Em minha vida eu sempre tive completa certeza de meu lugar, mesmo não querendo pertencer a ele, eu gostava do luxo, do dinheiro e das inúmeras vantagens que nascer em família rica me proporciona, seria hipocrisia caso dissesse o contrário, mas eu abria mão de uma grande parte para poder viver.

Crescer trancada em uma casa onde aparências importam mais do que qualquer outra coisa era perturbador, eu me casaria com um lorde de uma cidade vizinha daqui a quatro meses, eu nunca o vi, mal sei o seu nome e nem sei se irei gostar tanto dele a ponto de passar o resto da vida com ele, isso era a parte ruim, não ter vontade própria, não poder se defender e ter que aguentar qualquer atrocidade que façam a você em nome da família.

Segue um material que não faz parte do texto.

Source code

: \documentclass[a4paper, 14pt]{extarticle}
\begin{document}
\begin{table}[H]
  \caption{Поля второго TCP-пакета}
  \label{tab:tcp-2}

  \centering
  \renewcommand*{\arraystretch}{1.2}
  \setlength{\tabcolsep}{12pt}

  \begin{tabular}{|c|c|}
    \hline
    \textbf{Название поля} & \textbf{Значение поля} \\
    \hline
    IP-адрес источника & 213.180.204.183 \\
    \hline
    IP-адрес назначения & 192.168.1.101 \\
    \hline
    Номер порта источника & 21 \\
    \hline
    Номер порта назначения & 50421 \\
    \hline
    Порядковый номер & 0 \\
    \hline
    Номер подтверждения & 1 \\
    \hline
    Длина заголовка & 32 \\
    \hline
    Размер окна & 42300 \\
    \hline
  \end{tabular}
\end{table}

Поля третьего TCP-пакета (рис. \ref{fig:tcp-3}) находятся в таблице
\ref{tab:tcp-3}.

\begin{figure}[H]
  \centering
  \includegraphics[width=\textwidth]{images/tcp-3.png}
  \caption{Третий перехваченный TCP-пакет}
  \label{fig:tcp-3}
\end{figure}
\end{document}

Eu odiava isso, com todo o meu ser.

Já Luci parecia não se importar com esse fato, ela viu o noivo duas vezes na vida e proclamou aos quatro cantos do mundo que o ama profundamente, tenha paciência, nunca ri tanto em minha vida no dia em que ela disse isso em voz alta.

Como ela pode amar um homem que não conhece?

Desamarro o corpete deixando frouxo para relaxar os meus seios esmagados pela força que aquela velha governanta os amarrou dentro daquela armadilha, era lindo, mas nada confortável. Percebo que meus pés estão descalços e me dou conta que esqueci o par no meio da escada, estou cansada demais para ir buscá-los, quando estiver indo para o ensaio aproveito a deixa para pegá-los. Deito-me em minha cama, relaxando as costas nos lençóis emaranhados e dos cobertores espalhados, talvez a ideia de eu mesma limpar o meu quarto não fosse a melhor mas pelo menos era minha bagunça, só minha e ninguém teria o direito de tirá-la de mim.
Passo minutos a fio tentando tomar coragem para levantar e ir me lavar, mas quando me deparo, já estou quase pegando no sono quando alguém bate na porta.

Me assusto como primeira reação, porém, logo peço para quem quer que esteja atrás daquela porta entrar.

Era o meu pai. O meu amado pai que eu mal trocava palavras estava para de pé na minha porta.